Figure 3–7 SPARC: Failover and Scalable Resource Group Example

Illustration: The preceding context describes the graphic.

Load-Balancing Policies

Load balancing improves performance of the scalable service, both in response time and in throughput. There are two classes of scalable data services.

A pure service is capable of having any of its instances respond to client requests. A sticky service is capable of having a client send requests to the same instance. Those requests are not redirected to other instances.

A pure service uses a weighted load-balancing policy. Under this load-balancing policy, client requests are by default uniformly distributed over the server instances in the cluster. For example, in a three-node cluster, suppose that each node has the weight of 1. Each node will service 1/3 of the requests from any client on behalf of that service. The administrator can change weights at any time through the scrgadm(1M) command interface or through the SunPlex Manager GUI.

A sticky service has two flavors, ordinary sticky and wildcard sticky. Sticky services enable concurrent application-level sessions over multiple TCP connections to share in-state memory (application session state).

Ordinary sticky services enable a client to share state between multiple concurrent TCP connections. The client is said to be “sticky” toward that server instance listening on a single port. The client is guaranteed that all requests go to the same server instance, provided that instance remains up and accessible and the load-balancing policy is not changed while the service is online.

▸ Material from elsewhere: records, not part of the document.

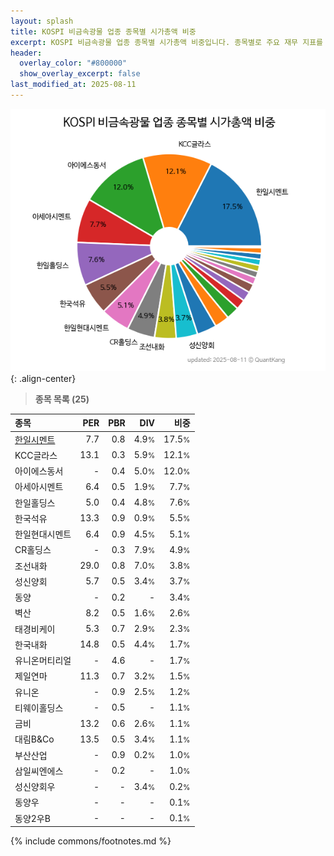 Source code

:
 ```yaml
---
layout: splash
title: KOSPI 비금속광물 업종 종목별 시가총액 비중
excerpt: KOSPI 비금속광물 업종 종목별 시가총액 비중입니다. 종목별로 주요 재무 지표를 함께 표시합니다.
header:
  overlay_color: "#800000"
  show_overlay_excerpt: false
last_modified_at: 2025-08-11
---
```



![KOSPI 비금속광물 업종 종목별 시가총액 비중](/stats/sector/images/kospi_업종_비금속광물_종목.png){: .align-center}


> **종목 목록 (25)**<a id="list"></a>

| **종목** | **PER** | **PBR** | **DIV** | **비중** |
| :------- | ------: | ------: | ------: | -------: |
| [한일시멘트](/300720/) | 7.7 | 0.8 | 4.9<small>%</small> | 17.5<small>%</small> |
| KCC글라스 | 13.1 | 0.3 | 5.9<small>%</small> | 12.1<small>%</small> |
| 아이에스동서 | - | 0.4 | 5.0<small>%</small> | 12.0<small>%</small> |
| 아세아시멘트 | 6.4 | 0.5 | 1.9<small>%</small> | 7.7<small>%</small> |
| 한일홀딩스 | 5.0 | 0.4 | 4.8<small>%</small> | 7.6<small>%</small> |
| 한국석유 | 13.3 | 0.9 | 0.9<small>%</small> | 5.5<small>%</small> |
| 한일현대시멘트 | 6.4 | 0.9 | 4.5<small>%</small> | 5.1<small>%</small> |
| CR홀딩스 | - | 0.3 | 7.9<small>%</small> | 4.9<small>%</small> |
| 조선내화 | 29.0 | 0.8 | 7.0<small>%</small> | 3.8<small>%</small> |
| 성신양회 | 5.7 | 0.5 | 3.4<small>%</small> | 3.7<small>%</small> |
| 동양 | - | 0.2 | - | 3.4<small>%</small> |
| 벽산 | 8.2 | 0.5 | 1.6<small>%</small> | 2.6<small>%</small> |
| 태경비케이 | 5.3 | 0.7 | 2.9<small>%</small> | 2.3<small>%</small> |
| 한국내화 | 14.8 | 0.5 | 4.4<small>%</small> | 1.7<small>%</small> |
| 유니온머티리얼 | - | 4.6 | - | 1.7<small>%</small> |
| 제일연마 | 11.3 | 0.7 | 3.2<small>%</small> | 1.5<small>%</small> |
| 유니온 | - | 0.9 | 2.5<small>%</small> | 1.2<small>%</small> |
| 티웨이홀딩스 | - | 0.5 | - | 1.1<small>%</small> |
| 금비 | 13.2 | 0.6 | 2.6<small>%</small> | 1.1<small>%</small> |
| 대림B&Co | 13.5 | 0.5 | 3.4<small>%</small> | 1.1<small>%</small> |
| 부산산업 | - | 0.9 | 0.2<small>%</small> | 1.0<small>%</small> |
| 삼일씨엔에스 | - | 0.2 | - | 1.0<small>%</small> |
| 성신양회우 | - | - | 3.4<small>%</small> | 0.2<small>%</small> |
| 동양우 | - | - | - | 0.1<small>%</small> |
| 동양2우B | - | - | - | 0.1<small>%</small> |

{% include commons/footnotes.md %} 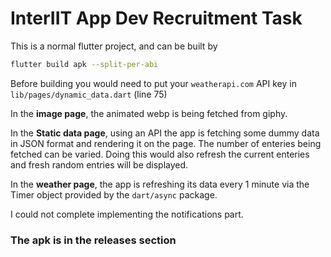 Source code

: # InterIIT App Dev Recruitment Task

This is a normal flutter project, and can be built by
```sh
flutter build apk --split-per-abi
```

Before building you would need to put your `weatherapi.com` API key in `lib/pages/dynamic_data.dart` (line 75)

In the **image page**, the animated webp is being fetched from giphy.

In the **Static data page**, using an API the app is fetching some dummy data in JSON format and rendering it on the page. The number of enteries being fetched can be varied. Doing this would also refresh the current enteries and fresh random entries will be displayed.

In the **weather page**, the app is refreshing its data every 1 minute via the Timer object provided by the `dart/async` package.

I could not complete implementing the notifications part.

### The apk is in the releases section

For example, a web browser on the client connects to a shared IP address on port 80 using three different TCP connections. However, the connections exchange cached session information between them at the service.

A generalization of a sticky policy extends to multiple scalable services that exchange session information in the background and at the same instance. When these services exchange session information in the background and at the same instance, the client is said to be “sticky” toward multiple server instances on the same node listening on different ports .

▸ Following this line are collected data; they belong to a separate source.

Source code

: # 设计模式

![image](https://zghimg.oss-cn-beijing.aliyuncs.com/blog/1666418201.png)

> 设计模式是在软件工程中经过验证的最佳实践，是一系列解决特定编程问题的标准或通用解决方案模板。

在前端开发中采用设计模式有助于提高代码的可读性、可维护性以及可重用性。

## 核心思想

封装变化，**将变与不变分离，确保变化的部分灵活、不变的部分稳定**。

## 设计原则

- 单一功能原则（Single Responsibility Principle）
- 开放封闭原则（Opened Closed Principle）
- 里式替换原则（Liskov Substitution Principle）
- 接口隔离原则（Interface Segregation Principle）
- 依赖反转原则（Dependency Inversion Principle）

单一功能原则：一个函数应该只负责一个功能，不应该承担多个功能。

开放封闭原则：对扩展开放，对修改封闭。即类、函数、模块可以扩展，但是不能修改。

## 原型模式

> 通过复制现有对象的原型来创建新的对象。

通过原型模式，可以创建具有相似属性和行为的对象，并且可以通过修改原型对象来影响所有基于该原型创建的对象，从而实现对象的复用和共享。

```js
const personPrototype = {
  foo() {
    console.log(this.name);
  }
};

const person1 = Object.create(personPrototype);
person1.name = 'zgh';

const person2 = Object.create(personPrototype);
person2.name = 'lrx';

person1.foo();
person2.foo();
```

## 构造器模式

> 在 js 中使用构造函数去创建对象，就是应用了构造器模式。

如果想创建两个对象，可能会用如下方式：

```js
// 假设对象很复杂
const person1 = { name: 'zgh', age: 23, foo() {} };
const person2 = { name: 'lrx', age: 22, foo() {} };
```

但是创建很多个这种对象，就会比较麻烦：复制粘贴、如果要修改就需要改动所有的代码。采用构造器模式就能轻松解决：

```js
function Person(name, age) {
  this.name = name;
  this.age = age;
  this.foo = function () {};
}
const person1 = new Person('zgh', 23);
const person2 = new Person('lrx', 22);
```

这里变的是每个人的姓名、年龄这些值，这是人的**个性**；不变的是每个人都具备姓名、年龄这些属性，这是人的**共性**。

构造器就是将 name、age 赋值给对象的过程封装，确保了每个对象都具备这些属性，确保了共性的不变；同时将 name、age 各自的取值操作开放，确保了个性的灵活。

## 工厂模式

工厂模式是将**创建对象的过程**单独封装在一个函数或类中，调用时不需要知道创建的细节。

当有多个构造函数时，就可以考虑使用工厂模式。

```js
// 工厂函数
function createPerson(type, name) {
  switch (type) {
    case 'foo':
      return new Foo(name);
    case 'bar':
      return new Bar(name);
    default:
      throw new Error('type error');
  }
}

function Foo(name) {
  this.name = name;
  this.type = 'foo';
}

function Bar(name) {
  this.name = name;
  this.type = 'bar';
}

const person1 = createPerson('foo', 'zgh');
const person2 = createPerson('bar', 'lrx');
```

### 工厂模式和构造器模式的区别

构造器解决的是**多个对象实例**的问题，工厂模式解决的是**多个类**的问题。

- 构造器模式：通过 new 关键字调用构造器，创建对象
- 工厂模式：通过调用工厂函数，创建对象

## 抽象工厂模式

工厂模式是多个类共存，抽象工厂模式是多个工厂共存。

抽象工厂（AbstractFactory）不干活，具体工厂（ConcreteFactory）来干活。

For example, a customer on an e-commerce site fills the shopping cart with items by using HTTP on port 80. The customer then switches to SSL on port 443 to send secure data to pay by credit card for the items in the cart.

Wildcard sticky services use dynamically assigned port numbers, but still expect client requests to go to the same node. The client is “sticky wildcard” over pots that have the same IP address.

A good example of this policy is passive mode FTP. For example, a client connects to an FTP server on port 21. The server then instructs the client to connect back to a listener port server in the dynamic port range. All requests for this IP address are forwarded to the same node that the server informed the client through the control information .

For each of these sticky policies, the weighted load-balancing policy is in effect by default. Therefore, a client's initial request is directed to the instance that the load balancer dictates. After the client establishes an affinity for the node where the instance is running, future requests are conditionally directed to that instance. The node must be accessible and the load-balancing policy must not have changed.

Additional details of the specific load-balancing policies are as follows.

Failback Settings

Resource groups fail over from one node to another. When this failover occurs, the original secondary becomes the new primary. The failback settings specify the actions that will occur when the original primary comes back online. The options are to have the original primary become the primary again (failback) or to allow the current primary to remain. You specify the option you want by using the Failback resource group property setting.

If the original node that hosts the resource group fails and reboots repeatedly, setting failback might result in reduced availability for the resource group.

Data Services Fault Monitors

Each Sun Cluster data service supplies a fault monitor that periodically probes the data service to determine its health. A fault monitor verifies that the application daemon(s) are running and that clients are being served. Based on the information that probes return, predefined actions such as restarting daemons or causing a failover can be initiated.